Malaysia gets a semiconductor boost with a US$2.6b plant by Infineon
- The German semiconductor manufacturer Infineon will be building its third manufacturing line at its Kulim plant in Kedah, Malaysia.
- The plant is dedicated to boost the production of wide bandgap semiconductors based on silicon carbide (SiC) and gallium nitride (GaN).
- Infineon expects the increased output from its third module in Kulim, will allow the company to reinforce itself as a market leader in power semiconductors.
In the semiconductor assembly and testing services market, Malaysia accounts for about 12% share. Although it is lesser than Taiwan or China, the country still holds a vital role in the industry’s global supply chain.

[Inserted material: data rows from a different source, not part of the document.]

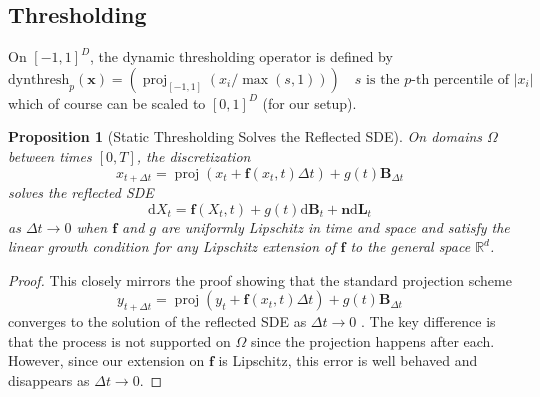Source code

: \documentclass{article}
\theoremstyle{plain}
\newtheorem{proposition}[theorem]{Proposition}
\theoremstyle{definition}
\theoremstyle{remark}
\DeclareMathOperator{\proj}{proj}
\newcommand{\R}{\mathbb{R}}
\renewcommand{\vec}{\mathbf}
\newcommand{\dd}{\mathrm{d}}
\begin{document}
\subsection{Thresholding}\label{sec:app:theory:thresh}

On $[-1, 1]^D$, the dynamic thresholding operator is defined by
\begin{equation}
    \mathrm{dynthresh}_p(\vec{x}) = (\proj_{[-1, 1]}(x_i / \max(s, 1))) \quad s \text{ is the } p\text{-th percentile of } |x_i|
\end{equation}
which of course can be scaled to $[0, 1]^D$ (for our setup).
\begin{proposition}[Static Thresholding Solves the Reflected SDE]
    On domains $\Omega$ between times $[0, T]$, the discretization
    \begin{equation}
        x_{t + \Delta t} = \proj(x_t + \vec{f}(x_t, t) \Delta t) + g(t) \vec{B}_{\Delta t}
    \end{equation}
    solves the reflected SDE
    \begin{equation}
        \dd X_t = \vec{f}(X_t, t) + g(t) \dd \vec{B}_t + \vec{n} \dd \vec{L}_t
    \end{equation}
    as $\Delta t \to 0$ when $\vec{f}$ and $g$ are uniformly Lipschitz in time and space and satisfy the linear growth condition for any Lipschitz extension of $\vec{f}$ to the general space $\R^d$.
\end{proposition}

\begin{proof}
    This closely mirrors the proof showing that the standard projection scheme
    \begin{equation}
        y_{t + \Delta t} = \proj(y_t + \vec{f}(x_t, t) \Delta t) + g(t) \vec{B}_{\Delta t}
    \end{equation}
    converges to the solution of the reflected SDE as $\Delta t \to 0$ \citep{Skorokhod1961StochasticEF, Schuss2013BrownianDA, Liu1993NumericalAT}. The key difference is that the process is not supported on $\Omega$ since the projection happens after each. However, since our extension on $\vec{f}$ is Lipschitz, this error is well behaved and disappears as $\Delta t \to 0$.
\end{proof}
\end{document}
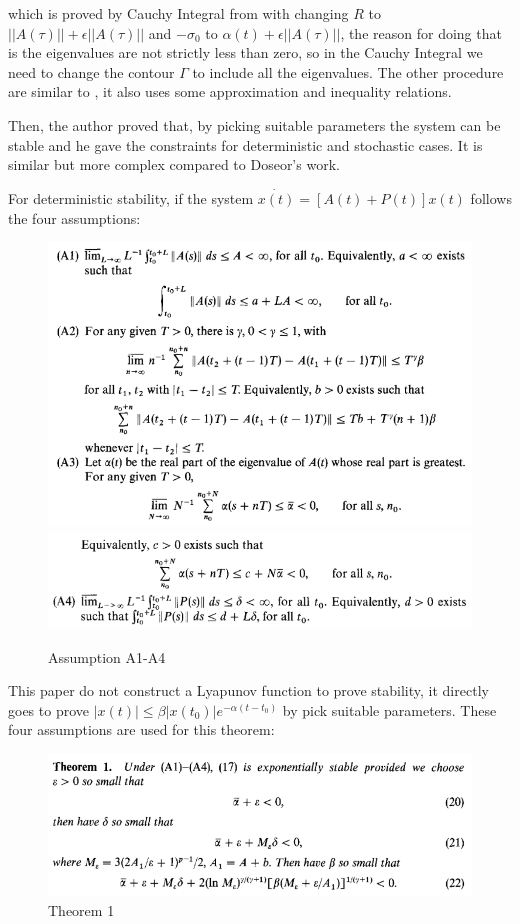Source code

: \documentclass{article}
\begin{document}
which is proved by Cauchy Integral from \cite{desoer1969slowly} with changing $R$ to $||A(\tau)|| + \epsilon||A(\tau)||$ and $-\sigma_0$ to $\alpha(t) + \epsilon||A(\tau)||$, the reason for doing that is the eigenvalues are not strictly less than zero, so in the Cauchy Integral we need to change the contour $\Gamma$ to include all the eigenvalues. The other procedure are similar to \cite{desoer1969slowly}, it also uses some approximation and inequality relations.

Then, the author proved that, by picking suitable parameters the system can be stable and he gave the constraints for deterministic and stochastic cases. It is similar but more complex compared to Doseor's work.

For deterministic stability, if the system $\dot{x(t)} = [A(t) + P(t)] x(t)$ follows the four assumptions:
\begin{figure}[h!]
\centering
\includegraphics[width=0.7\linewidth]{Ref_4_Assumption_1_13.png}
\includegraphics[width=0.68\linewidth]{Ref_4_Assumption_1_4.png}
\caption{Assumption A1-A4}
\end{figure}

This paper do not construct a Lyapunov function to prove stability, it directly goes to prove $|x(t)| \leq \beta |x(t_0)| e^{-\alpha (t-t_0)}$ by pick suitable parameters. These four assumptions are used for this theorem:
\begin{figure}[H]
\centering
\includegraphics[width=0.7\linewidth]{Ref_4_Theorem_1.png}
\caption{Theorem 1}
\label{4_3A13}
\end{figure}
\end{document}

In the last one year in fact, a host of high-tech companies have announced new investments in Malaysia with the most recent one by German semiconductor manufacturer Infineon Technologies.
As part of its long-term manufacturing strategy, the German chipmaker announced its plans to invest more than €2 billion (US$2.6 billion) in a new frontend fab in northwestern Malaysia. Once fully equipped, the new module is expected to generate an additional €2 billion in annual revenues from silicon carbide (SiC) and gallium nitride (GaN) products.
For context, both SiC and GaN compounds are capable of sustaining higher voltages, higher frequencies, and more complex electronics products than silicon alone. These factors, according to experts, may lead to more widespread adoption of silicon carbide and gallium nitride across the electronics market.
In a 2021 study by Gartner, SiC and GaN technologies in transistors are having significant impacts on strong growth markets such as electric vehicles (EV) and transportation; EV charging infrastructure; renewable energy; Industrial power supplies; as well as 5G and communications.
Infineon said construction on the third module will begin sometime in June this year and is planned to be filled with equipment by summer 2024. The company estimates there will be 900 high-value jobs for Malaysians. Infineon highlighted in its press release that the current plant in Kulim is already optimized to manufacture 200-millimeter wafers, which perfectly complements the 300-millimeter manufacturing in Villach, Austria, and Dresden, Germany.
With the increased output from the third module in Kulim, Infineon said it will reinforce itself as a market leader in power semiconductors. Infineon COO Jochen Hanebeck said, “The expansion of our SiC and GaN capacity is readying Infineon for the acceleration of wide bandgap markets. We are creating a winning combination of our development competence center in Villach and cost-effective production in Kulim for wide bandgap power semiconductors.”
To recap, in September 2021, the group inaugurated a €1.6 billion chip factory in Villach, Austria, to serve the ever-growing market for power semiconductors in electric vehicles, data centers, as well as solar and wind energy.
In a study done by Yole Developpement’s Compound Semiconductor Quarterly Market Monitor, it was stated that the GaN market is predicted to increase exponentially from US$47 million (RM196 million) in 2020 to US$801 million (RM3.35 billion) in 2025.
In the mobile device market, GaN chargers are rising in popularity among manufacturers as they can extract a high wattage output from a compact form factor. This is because GaN semiconductors have 1000 times the electron-conducting efficiency compared to silicon (Si) semiconductors.
On the other hand, SiC-based semiconductors are also starting to replace Si based solutions for high powered equipment, thanks to better performance in terms of efficiency, size and cost. As a result, Infineon is targeting SiC-based semiconductor to rake in US$1 billion (RM4.2 billion) annually by 2025. Coupled with GaN-based semiconductor, Infineon will generate an additional €2 billion (RM9.4 billion) in revenue annually.
Even Infineon CEO Reinhard Ploss during the company’ AGM on February 17, 2022 reckons that “The market for silicon carbide is growing strongly. Initially, demand came mainly from industrial applications, for example, for inverters in solar and wind power systems. Now, it’s increasingly being surpassed by the high demand for automotive applications.”